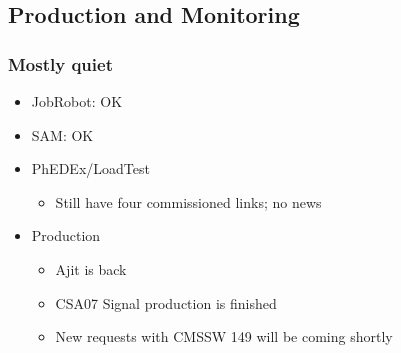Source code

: \documentclass{beamer}
\begin{document}
\subsection{Production and Monitoring}
\begin{frame}
\frametitle{Mostly quiet}
\begin{itemize}
    \item JobRobot: OK
    \item SAM: OK
    \item PhEDEx/LoadTest
    \begin{itemize}
        \item Still have four commissioned links; no news
    \end{itemize}
    \item Production
    \begin{itemize}
        \item Ajit is back
        \item CSA07 Signal production is finished
        \item New requests with CMSSW 149 will be coming shortly
    \end{itemize}
\end{itemize}
\end{frame}
\end{document}
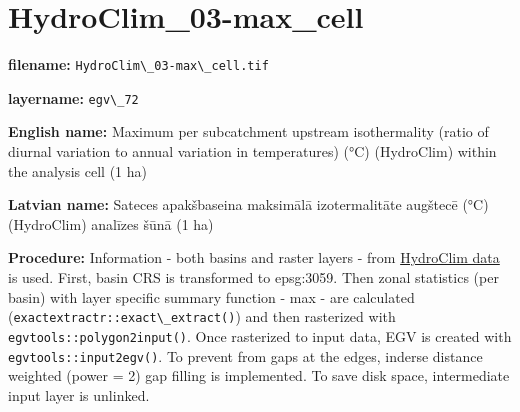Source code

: \documentclass[
]{book}
\newcommand{\passthrough}[1]{#1}
\begin{document}
\section{HydroClim\_03-max\_cell}\label{ch06.072}

\textbf{filename:} \passthrough{\lstinline!HydroClim\_03-max\_cell.tif!}

\textbf{layername:} \passthrough{\lstinline!egv\_72!}

\textbf{English name:} Maximum per subcatchment upstream isothermality (ratio of diurnal variation to annual variation in temperatures) (°C) (HydroClim) within the analysis cell (1 ha)

\textbf{Latvian name:} Sateces apakšbaseina maksimālā izotermalitāte augštecē (°C) (HydroClim) analīzes šūnā (1 ha)

\textbf{Procedure:} Information - both basins and raster layers - from \hyperref[Ch04.12]{HydroClim data}
is used. First, basin CRS is transformed to epsg:3059. Then zonal statistics (per basin) with
layer specific summary function - max - are calculated (\passthrough{\lstinline!exactextractr::exact\_extract()!})
and then rasterized with \passthrough{\lstinline!egvtools::polygon2input()!}. Once rasterized to input data,
EGV is created with \passthrough{\lstinline!egvtools::input2egv()!}. To prevent from gaps at the edges,
inderse distance weighted (power = 2) gap filling is implemented. To save disk space,
intermediate input layer is unlinked.
\end{document}
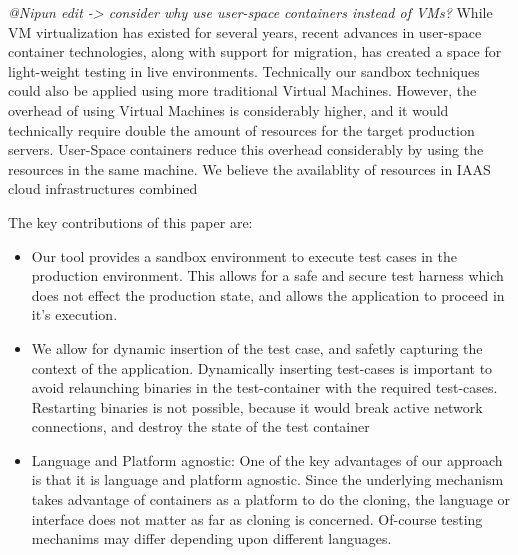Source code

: \textit{@Nipun edit -> consider why use user-space containers instead of VMs?}
While VM virtualization has existed for several years, recent advances in user-space container technologies, along with support for migration, has created a space for light-weight testing in live environments.
Technically our sandbox techniques could also be applied using more traditional Virtual Machines. 
However, the overhead of using Virtual Machines is considerably higher, and it would technically require double the amount of resources for the target production servers.
User-Space containers reduce this overhead considerably by using the resources in the same machine.
We believe the availablity of resources in IAAS cloud infrastructures combined 


The key contributions of this paper are:

\begin{itemize}
\item Our tool provides a sandbox environment to execute test cases in the production environment. 
This allows for a safe and secure test harness which does not effect the production state, and allows the application to proceed in it's execution.
\item We allow for dynamic insertion of the test case, and safetly capturing the context of the application. Dynamically inserting test-cases is important to avoid relaunching binaries in the test-container with the required test-cases. 
Restarting binaries is not possible, because it would break active network connections, and destroy the state of the test container
\item Language and Platform agnostic: One of the key advantages of our approach is that it is language and platform agnostic. Since the underlying mechanism takes advantage of containers as a platform to do the cloning, the language or interface does not matter as far as cloning is concerned. 
Of-course testing mechanims may differ depending upon different languages.
\end{itemize}




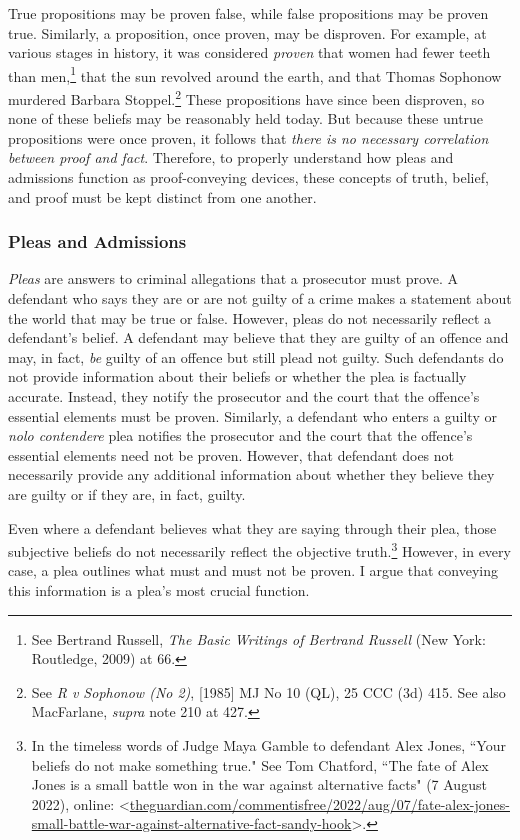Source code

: True propositions may be proven false, while false propositions may be proven true. Similarly, a proposition, once proven, may be disproven. For example, at various stages in history, it was considered \textit{proven} that women had fewer teeth than men,\footnote{See Bertrand Russell, \textit{The Basic Writings of Bertrand Russell} (New York: Routledge, 2009) at 66.} that the sun revolved around the  earth, and that Thomas Sophonow murdered Barbara Stoppel.\footnote{See \textit{R v Sophonow (No 2)}, [1985] MJ No 10 (QL), 25 CCC (3d) 415. See also MacFarlane, \textit{supra} note 210 at 427.} These propositions have since been disproven, so none of these beliefs may be reasonably held today. But because these untrue propositions were once proven, it follows that \textit{there is no necessary correlation between proof and fact}. Therefore, to properly understand how pleas and admissions function as proof-conveying devices, these concepts of truth, belief, and proof must be kept distinct from one another.

\subsubsection{Pleas and Admissions}

\textit{Pleas} are answers to criminal allegations that a prosecutor must prove. A defendant who says they are or are not guilty of a crime makes a statement about the world that may be true or false. However, pleas do not necessarily reflect a defendant's belief. A defendant may believe that they are guilty of an offence and may, in fact, \textit{be} guilty of an offence but still plead not guilty. Such defendants do not provide information about their beliefs or whether the plea is factually accurate. Instead, they notify the prosecutor and the court that the offence's essential elements must be proven. Similarly, a defendant who enters a guilty or \textit{nolo contendere} plea notifies the prosecutor and the court that the offence's essential elements need not be proven. However, that defendant does not necessarily provide any additional information about whether they believe they are guilty or if they are, in fact, guilty.

Even where a defendant believes what they are saying through their plea, those subjective beliefs do not necessarily reflect the objective truth.\footnote{In the timeless words of Judge Maya Gamble to defendant Alex Jones, ``Your beliefs do not make something true." See Tom Chatford, ``The fate of Alex Jones is a small battle won in the war against alternative facts" (7 August 2022), online: \textless \url{theguardian.com/commentisfree/2022/aug/07/fate-alex-jones-small-battle-war-against-alternative-fact-sandy-hook}\textgreater.} However, in every case, a plea outlines what must and must not be proven. I argue that conveying this information is a plea's most crucial function.

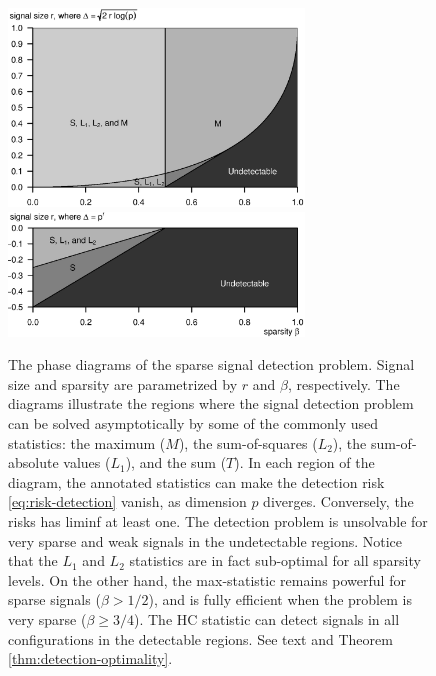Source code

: \begin{figure}
      \centering
      \includegraphics[width=0.7\textwidth]{figures/phase_diagram_signal_detection.eps}
      \includegraphics[width=0.7\textwidth]{figures/phase_diagram_signal_detection_vanishing_signals.eps}
      \caption{The phase diagrams of the sparse signal detection problem. 
      Signal size and sparsity are parametrized by $r$ and $\beta$, respectively.
      The diagrams illustrate the regions where the signal detection problem can be solved asymptotically by some of the commonly used statistics: the maximum ($M$), the sum-of-squares ($L_2$), the sum-of-absolute values ($L_1$), and the sum ($T$).
      In each region of the diagram, the annotated statistics can make the detection risk \eqref{eq:risk-detection} vanish, as dimension $p$ diverges. Conversely, the risks has liminf at least one.
      The detection problem is unsolvable for very sparse and weak signals in the undetectable regions.
      Notice that the $L_1$ and $L_2$ statistics are in fact sub-optimal for all sparsity levels.
      On the other hand, the max-statistic remains powerful for sparse signals ($\beta>1/2$), and is fully efficient when the problem is very sparse ($\beta\ge3/4$).
      The \ac{HC} statistic can detect signals in all configurations in the detectable regions.
      See text and Theorem \ref{thm:detection-optimality}.}
      \label{fig:phase-diagram-signal-detection}
\end{figure}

**Work order**
Where the material contains a line with "sparse", return that line.

**Your solution**
      \caption{The phase diagrams of the sparse signal detection problem. 
      The detection problem is unsolvable for very sparse and weak signals in the undetectable regions.
      On the other hand, the max-statistic remains powerful for sparse signals ($\beta>1/2$), and is fully efficient when the problem is very sparse ($\beta\ge3/4$).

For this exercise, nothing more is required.